Work instruction:
The records below are to be reproduced exactly, with every picture left out.

• • • •

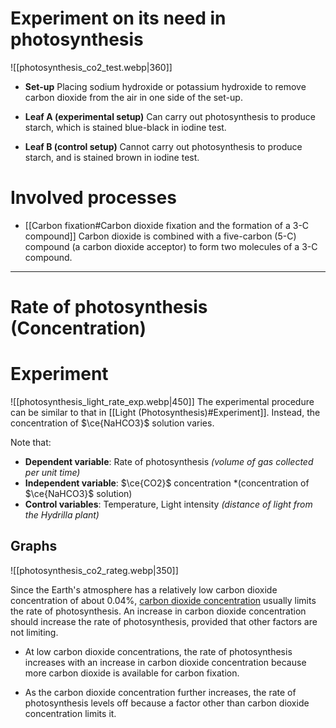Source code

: # Experiment on its need in photosynthesis
![[photosynthesis_co2_test.webp|360]]

- **Set-up**
  Placing sodium hydroxide or potassium hydroxide to remove carbon dioxide from the air in one side of the set-up.

- **Leaf A (experimental setup)**
  Can carry out photosynthesis to produce starch, which is stained blue-black in iodine test.

- **Leaf B (control setup)**
  Cannot carry out photosynthesis to produce starch, and is stained brown in iodine test.

# Involved processes
- [[Carbon fixation#Carbon dioxide fixation and the formation of a 3-C compound]]
  Carbon dioxide is combined with a five-carbon (5-C) compound (a carbon dioxide acceptor) to form two molecules of a 3-C compound.


<hr>

# Rate of photosynthesis (Concentration)

# Experiment
![[photosynthesis_light_rate_exp.webp|450]]
The experimental procedure can be similar to that in [[Light (Photosynthesis)#Experiment]].
Instead, the concentration of $\ce{NaHCO3}$ solution varies.

Note that:
- **Dependent variable**: Rate of photosynthesis *(volume of gas collected per unit time)*
- **Independent variable**: $\ce{CO2}$ concentration *(concentration of $\ce{NaHCO3}$ solution)
- **Control variables**: Temperature, Light intensity *(distance of light from the Hydrilla plant)*

## Graphs
![[photosynthesis_co2_rateg.webp|350]]

Since the Earth's atmosphere has a relatively low carbon dioxide concentration of about 0.04%, <ins>carbon dioxide concentration</ins> usually limits the rate of photosynthesis. An increase in carbon dioxide concentration should increase the rate of photosynthesis, provided that other factors are not limiting.

- At low carbon dioxide concentrations, the rate of photosynthesis increases with an increase in carbon dioxide concentration because more carbon dioxide is available for carbon fixation.

- As the carbon dioxide concentration further increases, the rate of photosynthesis levels off because a factor other than carbon dioxide concentration limits it.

• • • •

Answer to this task:
Source code

: # Experiment on its need in photosynthesis
![[photosynthesis_co2_test.webp|360]]

- **Set-up**
  Placing sodium hydroxide or potassium hydroxide to remove carbon dioxide from the air in one side of the set-up.

- **Leaf A (experimental setup)**
  Can carry out photosynthesis to produce starch, which is stained blue-black in iodine test.

- **Leaf B (control setup)**
  Cannot carry out photosynthesis to produce starch, and is stained brown in iodine test.

# Involved processes
- [[Carbon fixation#Carbon dioxide fixation and the formation of a 3-C compound]]
  Carbon dioxide is combined with a five-carbon (5-C) compound (a carbon dioxide acceptor) to form two molecules of a 3-C compound.


<hr>

# Rate of photosynthesis (Concentration)

# Experiment
![[photosynthesis_light_rate_exp.webp|450]]
The experimental procedure can be similar to that in [[Light (Photosynthesis)#Experiment]].
Instead, the concentration of $\ce{NaHCO3}$ solution varies.

Note that:
- **Dependent variable**: Rate of photosynthesis *(volume of gas collected per unit time)*
- **Independent variable**: $\ce{CO2}$ concentration *(concentration of $\ce{NaHCO3}$ solution)
- **Control variables**: Temperature, Light intensity *(distance of light from the Hydrilla plant)*

## Graphs
![[photosynthesis_co2_rateg.webp|350]]

Since the Earth's atmosphere has a relatively low carbon dioxide concentration of about 0.04%, <ins>carbon dioxide concentration</ins> usually limits the rate of photosynthesis. An increase in carbon dioxide concentration should increase the rate of photosynthesis, provided that other factors are not limiting.

- At low carbon dioxide concentrations, the rate of photosynthesis increases with an increase in carbon dioxide concentration because more carbon dioxide is available for carbon fixation.

- As the carbon dioxide concentration further increases, the rate of photosynthesis levels off because a factor other than carbon dioxide concentration limits it.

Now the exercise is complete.